Graded on a Curve: Coultrain,
Phantasmagoria

Coultrain is the one-man project of Los Angeles-based poet, filmmaker and musician A.M. Frison. His work includes the “mythological cross-genre artist book” Wet Grass, its accompanying musical score The Bluest Blue (under the moniker Noble Metal), and a collaboration with Ben Lamar Gay and Tommaso Moretti as Bottle Tree. His latest as Coultrain is Phantasmagoria, a combination of Soulful stylistics and layered electronics that’s as smooth and warm as it is boundary-stretching and eclectic. It’s out April 9 with a vinyl-only bonus track via Positive Elevation, the newest sublabel from the indefatigable 577 Records of Brooklyn.

Tersely described by 577 as being dedicated to electronic experimentation and avant soul, the Positive Elevation imprint feels almost tailor made for Coultrain’s Phantasmagoria, a record that hits a sweet spot between a progressively lush mid-’70s Soulfulness and an electronic sensibility that places the contents firmly outside the mainstream but without undercutting the engaging, extroverted quality that’s inherent to soul music’s formal equation.

Much of Coultrain’s success as it pertains to the accessible is directly due to Frison’s singing, which might seem like a no-brainer, since a vocalist navigating varying degrees of the passionate is a crucial soul ingredient.
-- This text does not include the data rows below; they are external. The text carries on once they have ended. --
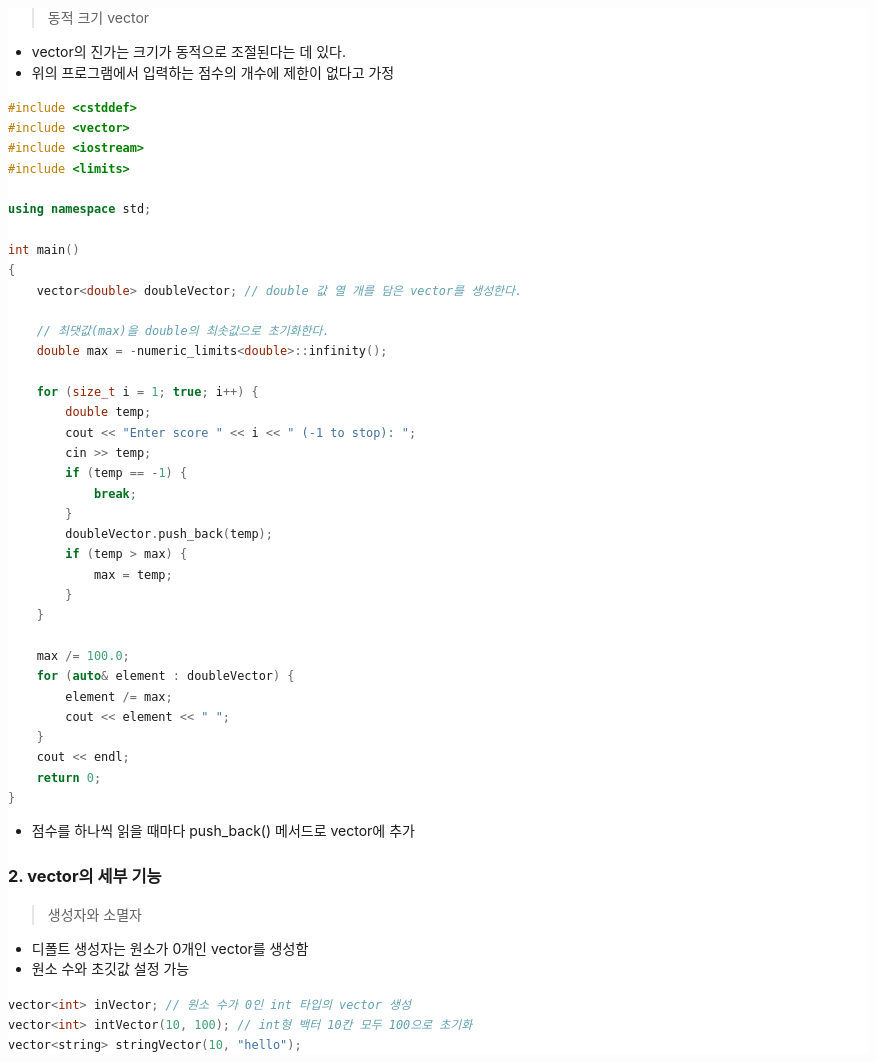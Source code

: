 > 동적 크기 vector
- vector의 진가는 크기가 동적으로 조절된다는 데 있다.
- 위의 프로그램에서 입력하는 점수의 개수에 제한이 없다고 가정

```cpp
#include <cstddef>
#include <vector>
#include <iostream>
#include <limits>

using namespace std;

int main()
{
	vector<double> doubleVector; // double 값 열 개를 담은 vector를 생성한다.

	// 최댓값(max)을 double의 최솟값으로 초기화한다.
	double max = -numeric_limits<double>::infinity();

	for (size_t i = 1; true; i++) {
		double temp;
		cout << "Enter score " << i << " (-1 to stop): ";
		cin >> temp;
		if (temp == -1) {
			break;
		}
		doubleVector.push_back(temp);
		if (temp > max) {
			max = temp;
		}
	}

	max /= 100.0;
	for (auto& element : doubleVector) {
		element /= max;
		cout << element << " ";
	}
	cout << endl;
	return 0;
}

```
- 점수를 하나씩 읽을 때마다 push_back() 메서드로 vector에 추가

### 2. vector의 세부 기능

> 생성자와 소멸자
- 디폴트 생성자는 원소가 0개인 vector를 생성함
- 원소 수와 초깃값 설정 가능


```cpp
vector<int> inVector; // 원소 수가 0인 int 타입의 vector 생성
vector<int> intVector(10, 100); // int형 백터 10칸 모두 100으로 초기화
vector<string> stringVector(10, "hello");
```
But with that said, the enduring examples of the style’s greatness from its 1960s-’70s heyday combined rich vocalizing with an instrumental component of uncommon richness and verve, often honed by house bands (Stax, Motown, Hi).

Grit, either vocal or instrumental, was a variable element, welcome in the recipe but not integral and never dominant. When soul music declined in the hands of technology-wielding producers, grit all but evaporated, but that wasn’t the problem. Instead, it was a lack of imagination, as the new tools were too often used to merely contemporize old strategies, rather than to pursue fresh possibilities.

Phantasmagoria establishes A.M. Frison as having imagination to spare, with his embrace of electronics further emphasizing that neo-soul isn’t his bag, even as a consistent acknowledgement of tradition is present across this album. As a vocalist, Frison’s not a belter, instead cultivating a smooth approach that avoids the insubstantial as he frankly reminds me of ’70s Stevie Wonder.

I’ll stress that the comparison is a fairly understated, mainly because Frison isn’t striving to imitate Stevie, or anyone for that matter, but it’s also down to how Phantasmagoria is informed by aspects of electronic funk, as in a recurring passage from “Counterfeit,” and also hip-hop, a style particularly manifest in “The Essentials” and in the album’s late track “A Letter,” both of which brought Outkast to mind,

However, Coultrain, at least on this LP (I’ve not yet heard the project’s five previous efforts), is resistant to the readily graspable nature that brought hits to Outkast (also see: Gnarls Barkley). A possible exception that might prove me wrong is “The Straw Man,” though I ultimately believe the layered electronic strangeness (and what the PR describes as “re-worked percussion”) will prove a little (or a lot) too “out” for mass acceptance. Same with “Counterfeit,” with its cyclical electronic static.

This is just fine, as the slippery nature of Phantasmagoria directly relates to the titular dreamlike sensibility. Now, the terminology Dreamlike is often equated with the Surreal, and while that’s not an inappropriate term to apply to this album, I’ll stress that the quality is subtle, much less the bold head-fuckery of David Lynch and nearer to the comparative restraint of Luis Bunuel.

But the record’s most dreamlike trait is its interconnectedness, which is to say, the selections flow together into an increasingly enticing whole (that’s very much a grower). But this shouldn’t suggest Phantasmagoria isn’t peppered with individual highlights, and not just the tracks mentioned above; there’s “A Very Moment,” where the recurring element of (likely-synthetic) harp-pluck makes its first appearance on the LP as it inspired visions of Alice Coltrane, and even the buoyant vinyl-only bonus “This Artificial,” which is far from a repurposed throwaway.

The name of Frison’s project, the association with 577, and the above reference to Alice Coltrane will perhaps lead some readers to infer a tangible level of jazziness here, but other than the aforementioned harpy infusion, a spot that’s reminiscent of a pitch-shifted electric saxophone in the title track, and the late-arriving jazz-vocal redirect “Famous,” the cited jazz influence strikes me as implicit. More prominent are spurts and swells of synth amid the off-kilter soulfulness, as Phantasmagoria pushes Coultrain beyond the contemporary.